Nous ne prétendons pas que la situation en Bolivie soit parfaite : le mécontentement actuel à l’égard du gouvernement repose sur plusieurs facteurs conjugués. Premièrement, Morales a, depuis quelques années, entrepris une réforme agraire inachevée qui remet en question les pratiques des latifundistes. Deuxièmement, à l’opposé, plusieurs secteurs populaires estiment que les réformes promises quant aux droits sociaux et économiques (pour la plupart en voie de réalisation) n’ont pas donné tous leurs fruits. Enfin, le gouvernement s’est attaqué à l’économie parallèle; dans le commerce, ce semblait devenu normal de ne pas payer les taxes. La nouvelle petite bourgeoisie rouspète.
Oui, d’accord, mais le Canada dans tout ça ?

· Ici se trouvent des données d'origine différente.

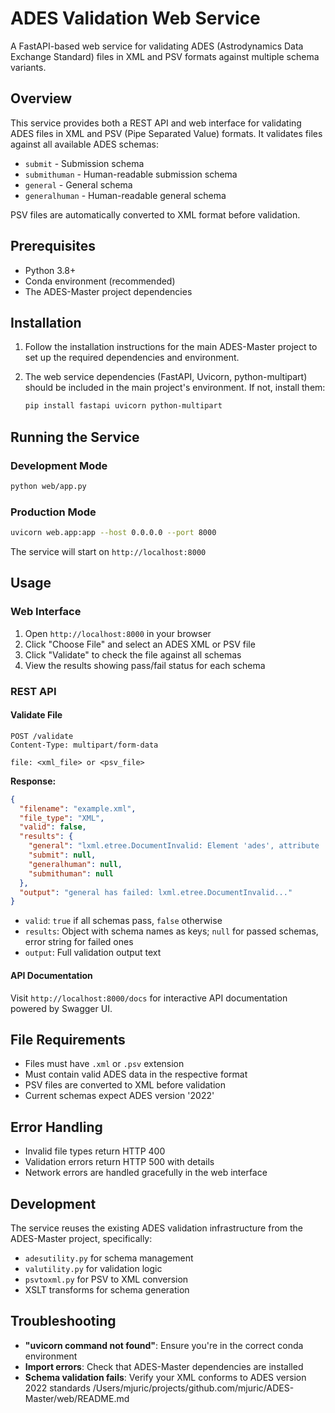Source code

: # ADES Validation Web Service

A FastAPI-based web service for validating ADES (Astrodynamics Data Exchange Standard) files in XML and PSV formats against multiple schema variants.

## Overview

This service provides both a REST API and web interface for validating ADES files in XML and PSV (Pipe Separated Value) formats. It validates files against all available ADES schemas:
- `submit` - Submission schema
- `submithuman` - Human-readable submission schema
- `general` - General schema
- `generalhuman` - Human-readable general schema

PSV files are automatically converted to XML format before validation.

## Prerequisites

- Python 3.8+
- Conda environment (recommended)
- The ADES-Master project dependencies

## Installation

1. Follow the installation instructions for the main ADES-Master project to set up the required dependencies and environment.

2. The web service dependencies (FastAPI, Uvicorn, python-multipart) should be included in the main project's environment. If not, install them:
   ```bash
   pip install fastapi uvicorn python-multipart
   ```

## Running the Service

### Development Mode
```bash
python web/app.py
```

### Production Mode
```bash
uvicorn web.app:app --host 0.0.0.0 --port 8000
```

The service will start on `http://localhost:8000`

## Usage

### Web Interface

1. Open `http://localhost:8000` in your browser
2. Click "Choose File" and select an ADES XML or PSV file
3. Click "Validate" to check the file against all schemas
4. View the results showing pass/fail status for each schema

### REST API

#### Validate File
```http
POST /validate
Content-Type: multipart/form-data

file: <xml_file> or <psv_file>
```

**Response:**
```json
{
  "filename": "example.xml",
  "file_type": "XML",
  "valid": false,
  "results": {
    "general": "lxml.etree.DocumentInvalid: Element 'ades', attribute 'version': [facet 'enumeration'] The value '2017' is not an element of the set {'2022'}.",
    "submit": null,
    "generalhuman": null,
    "submithuman": null
  },
  "output": "general has failed: lxml.etree.DocumentInvalid..."
}
```

- `valid`: `true` if all schemas pass, `false` otherwise
- `results`: Object with schema names as keys; `null` for passed schemas, error string for failed ones
- `output`: Full validation output text

#### API Documentation

Visit `http://localhost:8000/docs` for interactive API documentation powered by Swagger UI.

## File Requirements

- Files must have `.xml` or `.psv` extension
- Must contain valid ADES data in the respective format
- PSV files are converted to XML before validation
- Current schemas expect ADES version '2022'

## Error Handling

- Invalid file types return HTTP 400
- Validation errors return HTTP 500 with details
- Network errors are handled gracefully in the web interface

## Development

The service reuses the existing ADES validation infrastructure from the ADES-Master project, specifically:
- `adesutility.py` for schema management
- `valutility.py` for validation logic
- `psvtoxml.py` for PSV to XML conversion
- XSLT transforms for schema generation

## Troubleshooting

- **"uvicorn command not found"**: Ensure you're in the correct conda environment
- **Import errors**: Check that ADES-Master dependencies are installed
- **Schema validation fails**: Verify your XML conforms to ADES version 2022 standards</content>
<parameter name="filePath">/Users/mjuric/projects/github.com/mjuric/ADES-Master/web/README.md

Neuf jours après le vote, Affaires mondiales Canada a émis un communiqué, se déclarant “profondément préoccupé par les irrégularités électorales en Bolivie”. Étrange, car le gouvernement canadien sait habituellement se montrer plus réservé. Pourquoi cette attitude, dans une affaire où la fraude est très loin d’être établie ?
Il faut savoir que le Canada s’est octroyé un rôle de leader au sein de l’OAE. Il a usé de son influence pour tenter de mettre à mal, par exemple, la coopération entre le Venezuela et Cuba (ce fut un échec majeur). Il faut aussi se souvenir qu’avant d’être ministre des Affaires étrangères, Mme Freeland s’occupait du Commerce international, poste où elle s’est plutôt bien entendue avec le lobby des compagnies minières canadiennes opérant en Amérique du Sud. Cela explique ses positions pro-minières dans la controverse vénézuelienne, au sein du Groupe de Lima. Mme Freeland est le faucon du PLQ. Antisocialiste notoire, elle est aussi très active dans la lutte contre la Russie et Cuba. Elle aligne d’abord ses positions sur celles des États-Unis. Elle devrait être au Parti conservateur…

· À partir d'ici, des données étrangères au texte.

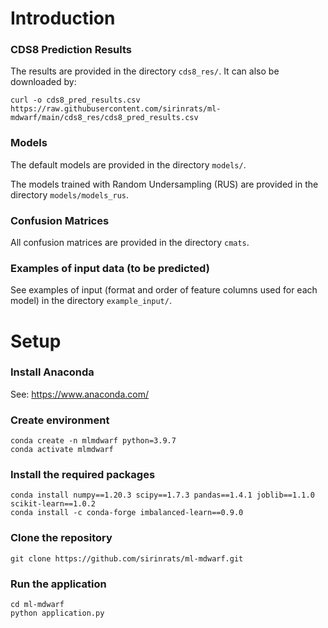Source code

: # Introduction
### CDS8 Prediction Results
The results are provided in the directory `cds8_res/`. It can also be downloaded by:

```
curl -o cds8_pred_results.csv https://raw.githubusercontent.com/sirinrats/ml-mdwarf/main/cds8_res/cds8_pred_results.csv
```

### Models
The default models are provided in the directory `models/`.

The models trained with Random Undersampling (RUS) are provided in the directory `models/models_rus`.

### Confusion Matrices
All confusion matrices are provided in the directory `cmats`.

### Examples of input data (to be predicted) 
See examples of input (format and order of feature columns used for each model) in the directory `example_input/`.

# Setup
### Install Anaconda
See: https://www.anaconda.com/

### Create environment
```
conda create -n mlmdwarf python=3.9.7
conda activate mlmdwarf
```

### Install the required packages
```
conda install numpy==1.20.3 scipy==1.7.3 pandas==1.4.1 joblib==1.1.0 scikit-learn==1.0.2
conda install -c conda-forge imbalanced-learn==0.9.0
```

### Clone the repository
`git clone https://github.com/sirinrats/ml-mdwarf.git`

### Run the application
```
cd ml-mdwarf
python application.py
```

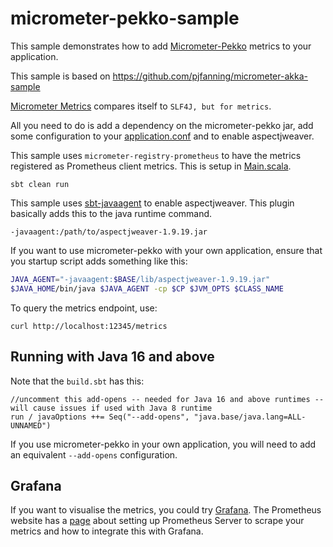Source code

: # micrometer-pekko-sample

This sample demonstrates how to add [Micrometer-Pekko](https://github.com/pjfanning/micrometer-pekko) metrics to your application.

This sample is based on https://github.com/pjfanning/micrometer-akka-sample

[Micrometer Metrics](http://micrometer.io/) compares itself to `SLF4J, but for metrics`.

All you need to do is add a dependency on the micrometer-pekko jar, add some configuration to your [application.conf](https://github.com/pjfanning/micrometer-pekko-sample/blob/main/src/main/resources/application.conf) and to enable aspectjweaver.

This sample uses `micrometer-registry-prometheus` to have the metrics registered as Prometheus client metrics.
This is setup in [Main.scala](https://github.com/pjfanning/micrometer-pekko-sample/blob/main/src/main/scala/com/example/pekko/Main.scala).

```sbt clean run```

This sample uses [sbt-javaagent](https://github.com/sbt/sbt-javaagent) to enable aspectjweaver.
This plugin basically adds this to the java runtime command.

```-javaagent:/path/to/aspectjweaver-1.9.19.jar```

If you want to use micrometer-pekko with your own application, ensure that you startup script adds something like this:

```bash
JAVA_AGENT="-javaagent:$BASE/lib/aspectjweaver-1.9.19.jar"
$JAVA_HOME/bin/java $JAVA_AGENT -cp $CP $JVM_OPTS $CLASS_NAME
```

To query the metrics endpoint, use:

```curl http://localhost:12345/metrics```

## Running with Java 16 and above

Note that the `build.sbt` has this:
```
//uncomment this add-opens -- needed for Java 16 and above runtimes -- will cause issues if used with Java 8 runtime
run / javaOptions ++= Seq("--add-opens", "java.base/java.lang=ALL-UNNAMED")
```

If you use micrometer-pekko in your own application, you will need to add an equivalent `--add-opens` configuration.

## Grafana

If you want to visualise the metrics, you could try [Grafana](http://docs.grafana.org/).
The Prometheus website has a [page](https://prometheus.io/docs/visualization/grafana/) about setting up Prometheus Server to scrape your metrics and how to integrate this with Grafana.

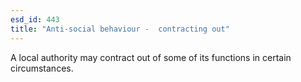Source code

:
 ```yaml
---
esd_id: 443
title: "Anti-social behaviour -  contracting out"
---
```


A local authority may contract out of some of its functions in certain circumstances.

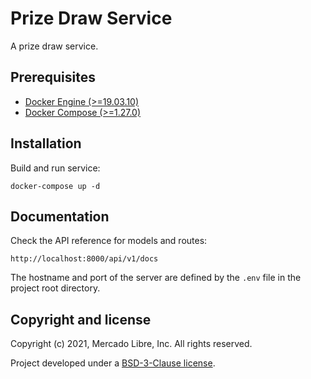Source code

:# Prize Draw Service

A prize draw service.

## Prerequisites

* [Docker Engine (>=19.03.10)](https://docs.docker.com/engine)
* [Docker Compose (>=1.27.0)](https://docs.docker.com/compose)

## Installation

Build and run service:

```
docker-compose up -d
```

## Documentation

Check the API reference for models and routes:

```
http://localhost:8000/api/v1/docs
```

The hostname and port of the server are defined by the `.env` file in the project root directory.

## Copyright and license

Copyright (c) 2021, Mercado Libre, Inc. All rights reserved.

Project developed under a [BSD-3-Clause license](LICENSE.md).
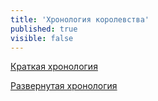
 ```yaml
---
title: 'Хронология королевства'
published: true
visible: false
---
```


[Краткая хронология](http://lambopedia.ru/ru/svyashennoe-korolevstvo-lambotero/khronologiya-korolevstva/kratkaya-khronologiya)


[Развернутая хронология](http://lambopedia.ru/ru/svyashennoe-korolevstvo-lambotero/khronologiya-korolevstva/razvernutaya-khronologiya-korolevstva)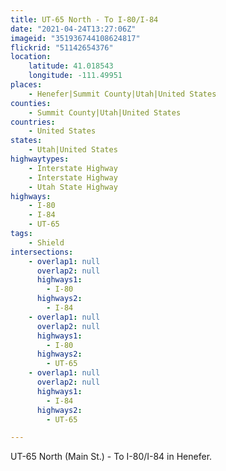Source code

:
 ```yaml
---
title: UT-65 North - To I-80/I-84
date: "2021-04-24T13:27:06Z"
imageid: "351936744108624817"
flickrid: "51142654376"
location:
    latitude: 41.018543
    longitude: -111.49951
places:
    - Henefer|Summit County|Utah|United States
counties:
    - Summit County|Utah|United States
countries:
    - United States
states:
    - Utah|United States
highwaytypes:
    - Interstate Highway
    - Interstate Highway
    - Utah State Highway
highways:
    - I-80
    - I-84
    - UT-65
tags:
    - Shield
intersections:
    - overlap1: null
      overlap2: null
      highways1:
        - I-80
      highways2:
        - I-84
    - overlap1: null
      overlap2: null
      highways1:
        - I-80
      highways2:
        - UT-65
    - overlap1: null
      overlap2: null
      highways1:
        - I-84
      highways2:
        - UT-65

---
```

UT-65 North (Main St.) - To I-80/I-84 in Henefer.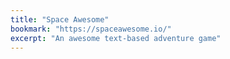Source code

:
 ```yaml
---
title: "Space Awesome"
bookmark: "https://spaceawesome.io/"
excerpt: "An awesome text-based adventure game"
---
```

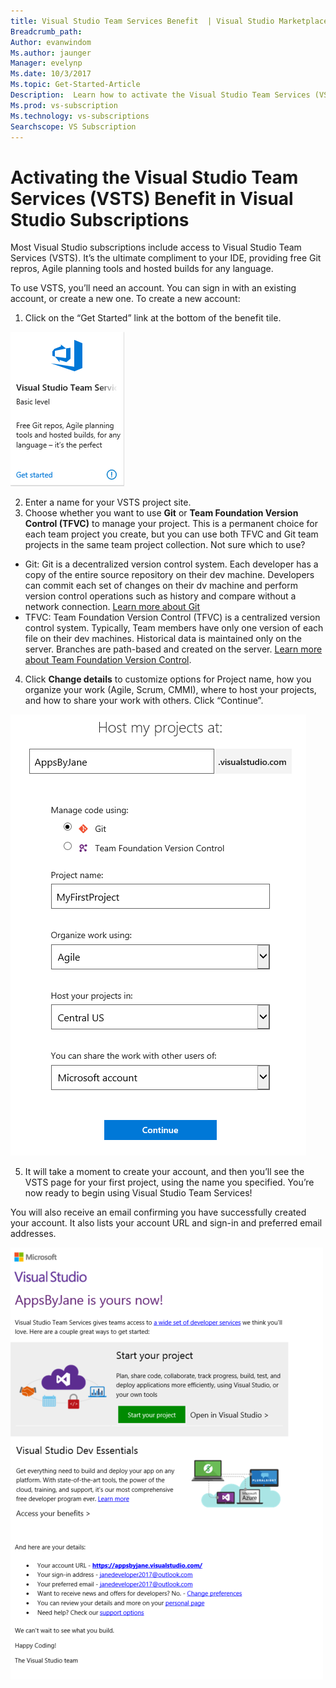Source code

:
 ```yaml
---
title: Visual Studio Team Services Benefit  | Visual Studio Marketplace
Breadcrumb_path: 
Author: evanwindom
Ms.author: jaunger
Manager: evelynp
Ms.date: 10/3/2017
Ms.topic: Get-Started-Article
Description:  Learn how to activate the Visual Studio Team Services (VSTS) benefit included in your Visual Studio subscription. 
Ms.prod: vs-subscription
Ms.technology: vs-subscriptions
Searchscope: VS Subscription
---
```


# Activating the Visual Studio Team Services (VSTS) Benefit in Visual Studio Subscriptions

Most Visual Studio subscriptions include access to Visual Studio Team Services (VSTS).  It’s the ultimate compliment to your IDE, providing free Git repros, Agile planning tools and hosted builds for any language.  

To use VSTS, you’ll need an account. You can sign in with an existing account, or create a new one.  To create a new account:
1.	Click on the “Get Started” link at the bottom of the benefit tile.   

![VSTS Benefit Tile](_img\vs-vsts\vs-vsts-tile.png)

2.	Enter a name for your VSTS project site.  
3.  Choose whether you want to use **Git** or **Team Foundation Version Control (TFVC)** to manage your project.  This is a permanent choice for each team project you create, but you can use both TFVC and Git team projects in the same team project collection.  Not sure which to use? 
- Git:  Git is a decentralized version control system. Each developer has a copy of the entire source repository on their dev machine. Developers can commit each set of changes on their dv machine and perform version control operations such as history and compare without a network connection.  [Learn more about Git](https://www.visualstudio.com/en-us/docs/git/gitquickstart)
- TFVC: Team Foundation Version Control (TFVC) is a centralized version control system. Typically, Team members have only one version of each file on their dev machines. Historical data is maintained only on the server. Branches are path-based and created on the server. [Learn more about Team Foundation Version Control](https://www.visualstudio.com/en-us/docs/tfvc/overview).
 
4.  Click **Change details** to customize options for Project name, how you organize your work (Agile, Scrum, CMMI), where to host your projects, and how to share your work with others.  Click “Continue”.

![VSTS Benefit Project Details](_img\vs-vsts\vs-vsts-project-details.png)

5.	It will take a moment to create your account, and then you’ll see the VSTS page for your first project, using the name you specified.  You’re now ready to begin using Visual Studio Team Services!

You will also receive an email confirming you have successfully created your account.  It also lists your account URL and sign-in and preferred email addresses.  

![VSTS Benefit Welcome Email](_img\vs-vsts\vs-vsts-welcome.png)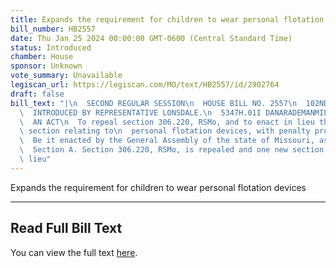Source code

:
 ```yaml
---
title: Expands the requirement for children to wear personal flotation devices
bill_number: HB2557
date: Thu Jan 25 2024 00:00:00 GMT-0600 (Central Standard Time)
status: Introduced
chamber: House
sponsor: Unknown
vote_summary: Unavailable
legiscan_url: https://legiscan.com/MO/text/HB2557/id/2902764
draft: false
bill_text: "|\n  SECOND REGULAR SESSION\n  HOUSE BILL NO. 2557\n  102ND GENERAL ASSEMBLY\n\
  \  INTRODUCED BY REPRESENTATIVE LONSDALE.\n  5347H.01I DANARADEMANMILLER,ChiefClerk\n\
  \  AN ACT\n  To repeal section 306.220, RSMo, and to enact in lieu thereof one new\
  \ section relating to\n  personal flotation devices, with penalty provisions.\n\
  \  Be it enacted by the General Assembly of the state of Missouri, as follows:\n\
  \  Section A. Section 306.220, RSMo, is repealed and one new section enacted in\
  \ lieu"
---
```

Expands the requirement for children to wear personal flotation devices

---

## Read Full Bill Text

You can view the full text [here](https://legiscan.com/MO/text/HB2557/id/2902764).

Mme Freeland n’est pas la seule : dans les pays riches en minerai comme la Bolivie et le Chili, le Fonds monétaire international tente par tous les moyens de favoriser les grandes entreprises minières transnationales qui exploitent les richesses naturelles sans aucun scrupule.

Un touchant moment de « bonding » entre l’ambassadrice des É-U Kelly Craft et Chrystia Freeland lors d’une réunion du Groupe de Lima en février 2019.

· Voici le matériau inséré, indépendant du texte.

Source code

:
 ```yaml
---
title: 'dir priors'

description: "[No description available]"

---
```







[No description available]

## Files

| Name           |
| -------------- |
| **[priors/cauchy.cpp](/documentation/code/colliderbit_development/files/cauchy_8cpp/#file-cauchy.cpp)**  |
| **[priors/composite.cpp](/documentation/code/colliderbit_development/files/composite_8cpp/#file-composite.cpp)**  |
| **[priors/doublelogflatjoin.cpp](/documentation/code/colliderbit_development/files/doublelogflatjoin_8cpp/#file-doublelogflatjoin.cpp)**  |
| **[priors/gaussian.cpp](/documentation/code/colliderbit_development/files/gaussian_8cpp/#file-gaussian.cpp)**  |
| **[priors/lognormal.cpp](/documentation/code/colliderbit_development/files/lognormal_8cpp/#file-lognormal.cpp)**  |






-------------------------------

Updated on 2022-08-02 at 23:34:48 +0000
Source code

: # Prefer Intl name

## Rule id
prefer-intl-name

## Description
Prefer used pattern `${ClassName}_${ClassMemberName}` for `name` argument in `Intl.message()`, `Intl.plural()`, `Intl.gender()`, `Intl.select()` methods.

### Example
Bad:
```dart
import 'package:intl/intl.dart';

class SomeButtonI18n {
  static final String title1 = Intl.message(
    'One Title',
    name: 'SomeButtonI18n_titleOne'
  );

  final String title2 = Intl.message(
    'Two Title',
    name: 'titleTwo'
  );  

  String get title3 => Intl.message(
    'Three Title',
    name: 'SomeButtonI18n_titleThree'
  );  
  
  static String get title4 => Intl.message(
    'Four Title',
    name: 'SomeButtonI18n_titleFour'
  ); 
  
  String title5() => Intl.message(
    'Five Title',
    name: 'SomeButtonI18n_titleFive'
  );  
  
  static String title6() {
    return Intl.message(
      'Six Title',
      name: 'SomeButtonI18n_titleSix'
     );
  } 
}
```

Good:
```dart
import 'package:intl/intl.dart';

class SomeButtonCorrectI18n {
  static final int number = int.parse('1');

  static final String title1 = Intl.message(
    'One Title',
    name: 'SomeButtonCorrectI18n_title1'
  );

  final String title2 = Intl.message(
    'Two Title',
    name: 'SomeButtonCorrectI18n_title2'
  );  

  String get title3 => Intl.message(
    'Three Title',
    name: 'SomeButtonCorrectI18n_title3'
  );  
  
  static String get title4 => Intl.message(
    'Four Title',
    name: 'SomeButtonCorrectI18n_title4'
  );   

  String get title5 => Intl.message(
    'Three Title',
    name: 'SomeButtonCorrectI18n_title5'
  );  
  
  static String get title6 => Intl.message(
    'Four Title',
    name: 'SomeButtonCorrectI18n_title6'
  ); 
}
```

Pourtant, il n’y a pas qu’en Bolivie que la population descend dans la rue : ça brasse aussi en Équateur et au Chili. Mais le Canada reste discret au sujet de ces derniers, qui sont dirigés par des gouvernements de droite néo-libérale, alors que M. Morales, dont l’un des slogans est “Notre souveraineté passe avant les ressources naturelles”, est résolument à gauche. Les industries minières sont à la base du développement de la Bolivie et à ce titre, sont considérées comme la propriété du peuple bolivien, pas précisément le discours néo-libéral que veulent entendre les transnationales minières.
Par ailleurs, le gouvernement d’Evo Morales a toujours maintenu, depuis son élection, une politique de redistribution des richesses par le biais d’un renforcement de la demande et du marché intérieur libre. Sa façon de faire a contribué à améliorer le niveau de vie de la population. Cette stratégie a aussi permis de ne pas susciter une opposition agressive jusqu’à cette élection-ci; le puissant secteur agroalimentaire y a trouvé son compte en améliorant ses ventes. En outre, ce dernier a maintenu plusieurs privilèges traditionnels liés au système latifundiste comme le contrôle d’une main-d’œuvre pratiquement réduite au servage.
Le Canada voit donc une occasion d’étendre son influence en Amérique du Sud pour favoriser en sous-main les opérations des minières, si jamais M. Morales n’était plus là. D’où cette déclaration d’une “profonde préoccupation”, basée sur des conclusions préliminaires des observateurs de l’OEA, qui réclamaient un second tour avant même que les résultats du premier n’aient été entièrement compilés.
La tactique n’est pas nouvelle, ni très originale. Il s’agit avant tout de discréditer le gouvernement en laissant planer un doute sur sa légitimité. Mais ça a raté au Venezuela, et rien ne laisse entrevoir que cela fonctionnera en Bolivie.